The performances started around 19:30 and they opened up with a group coming from Spain called Planeta Imaginari. A band that maybe was not very known by the spanish progressive fans but that did a great show. A group with an interesting stage craft, wearing seventies’s clothes and also creating a seventies’s kind of music. These musicians from Barcelona had a lot of talent developing a difficult prog-rock but varied and nice-to-listen. A band that knew what was doing and that was able to make long compositions based mainly on the guitars and the rhytm section. Also adorning its music with keyboards and with something not very used in prog-rock which were the bongos. Their main influences were coming from important bands such as Soft Machine, King Crimson or even Henry Cow. A good festival opening.
Guillermo Cides was the next course. His performance could be labeled as surprising. On his own on the stage and with his stick bass he was able to create something as complete as a symphonic orchestra. We were stunt enjoying his playing, devising and capturing every sound and then composing the songs with them, all at the same time. Just to explain how it was you just have to figure one single man with a single instrument playing “Siberian Khatru” from Yes or some works from Bach. And that’s what he did. Surprising.

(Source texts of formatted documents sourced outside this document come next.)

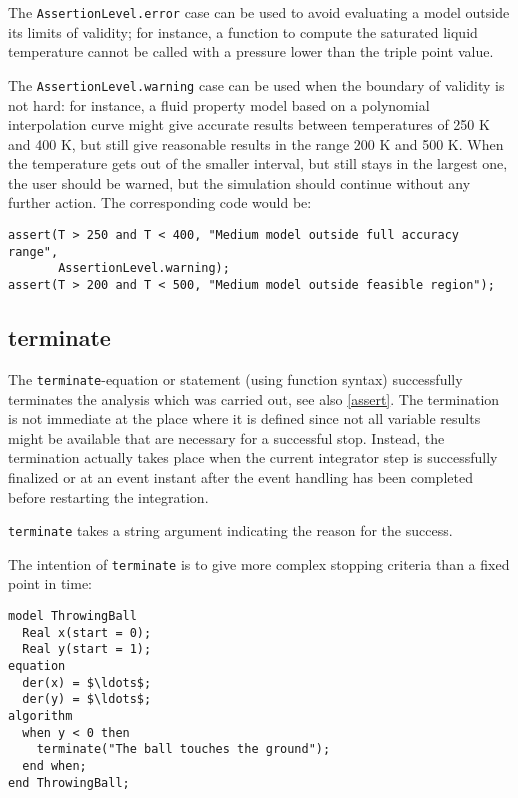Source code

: \begin{nonnormative}
The \lstinline!AssertionLevel.error! case can be used to avoid evaluating a model outside its limits of validity; for instance, a function to compute the saturated liquid temperature cannot be called with a pressure lower than the triple point value.

The \lstinline!AssertionLevel.warning! case can be used when the boundary of validity is not hard: for instance, a fluid property model based on a polynomial interpolation curve might give accurate results between temperatures of 250 K and 400 K, but still give reasonable results in the range 200 K and 500 K.
When the temperature gets out of the smaller interval, but still stays in the largest one, the user should be warned, but the simulation should continue without any further action.
The corresponding code would be:
\begin{lstlisting}[language=modelica]
assert(T > 250 and T < 400, "Medium model outside full accuracy range",
       AssertionLevel.warning);
assert(T > 200 and T < 500, "Medium model outside feasible region");
\end{lstlisting}
\end{nonnormative}

\subsection{terminate}\label{terminate}

The \lstinline!terminate!-equation or statement (using function syntax) successfully terminates the analysis which was carried out, see also \cref{assert}.
The termination is not immediate at the place where it is defined since not all variable results might be available that are necessary for a successful stop.
Instead, the termination actually takes place when the current integrator step is successfully finalized or at an event instant after the event handling has been completed before restarting the integration.

\lstinline!terminate! takes a string argument indicating the reason for the success.

\begin{example}
The intention of \lstinline!terminate! is to give more complex stopping criteria than a fixed point in time:
\begin{lstlisting}[language=modelica]
model ThrowingBall
  Real x(start = 0);
  Real y(start = 1);
equation
  der(x) = $\ldots$;
  der(y) = $\ldots$;
algorithm
  when y < 0 then
    terminate("The ball touches the ground");
  end when;
end ThrowingBall;
\end{lstlisting}
\end{example}

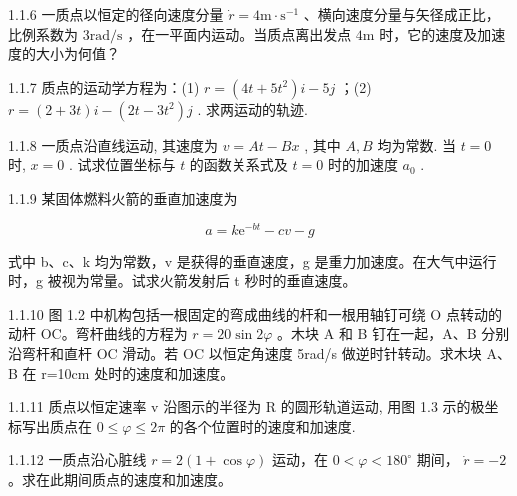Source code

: \begin{problem}{1.1.6}
一质点以恒定的径向速度分量 $\dot{r} = 4\mathrm{m}\cdot \mathrm{s}^{-1}$ 、横向速度分量与矢径成正比，比例系数为 $3\mathrm{rad / s}$ ，在一平面内运动。当质点离出发点 $4\mathrm{m}$ 时，它的速度及加速度的大小为何值？
\end{problem}
\clearpage


\begin{problem}{1.1.7}
质点的运动学方程为：(1) $r = (4t + 5t^2)i - 5j$ ；(2) $r = (2 + 3t)i - (2t - 3t^2)j$ . 求两运动的轨迹.
\end{problem}
\clearpage


\begin{problem}{1.1.8}
一质点沿直线运动, 其速度为 $v = A t - B x$ , 其中 $A, B$ 均为常数. 当 $t = 0$ 时, $x = 0$ . 试求位置坐标与 $t$ 的函数关系式及 $t = 0$ 时的加速度 $a_0$ .
\end{problem}
\clearpage


\begin{problem}{1.1.9}
某固体燃料火箭的垂直加速度为

\[
a = k \mathrm{e} ^ {- b t} - c v - g
\]

式中 b、c、k 均为常数，v 是获得的垂直速度，g 是重力加速度。在大气中运行时，g 被视为常量。试求火箭发射后 t 秒时的垂直速度。
\end{problem}
\clearpage


\begin{problem}{1.1.10}
图 1.2 中机构包括一根固定的弯成曲线的杆和一根用轴钉可绕 O 点转动的动杆 OC。弯杆曲线的方程为 $r=20\sin2\varphi$ 。木块 A 和 B 钉在一起，A、B 分别沿弯杆和直杆 OC 滑动。若 OC 以恒定角速度 5rad/s 做逆时针转动。求木块 A、B 在 r=10cm 处时的速度和加速度。
\begin{center}

\end{center}
\end{problem}
\clearpage


\begin{problem}{1.1.11}
质点以恒定速率 v 沿图示的半径为 R 的圆形轨道运动, 用图 1.3 示的极坐标写出质点在 $0 \leqslant \varphi \leqslant 2\pi$ 的各个位置时的速度和加速度.
\begin{center}

\end{center}
\end{problem}
\clearpage


\begin{problem}{1.1.12}
一质点沿心脏线 $r = 2(1 + \cos \varphi)$ 运动，在 $0 < \varphi < 180^{\circ}$ 期间， $\dot{r} = -2$ 。求在此期间质点的速度和加速度。
\end{problem}
\clearpage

Ñu represented the image or the stamp of the seventies at Manresa. The old spanish band leaded by Jose Carlos Molina performed a set full of classic themes from the band. This group is one of the few bands coming from the seventies spanish pro-rock movement that are still alive, although they had never been much in the most classical prog water. Their style comes from the classic hard-rock more than the classic prog-rock, with parts of great flute developments plenty of power. Well, that’s what Ñu offered us a show a bit short but very emotive.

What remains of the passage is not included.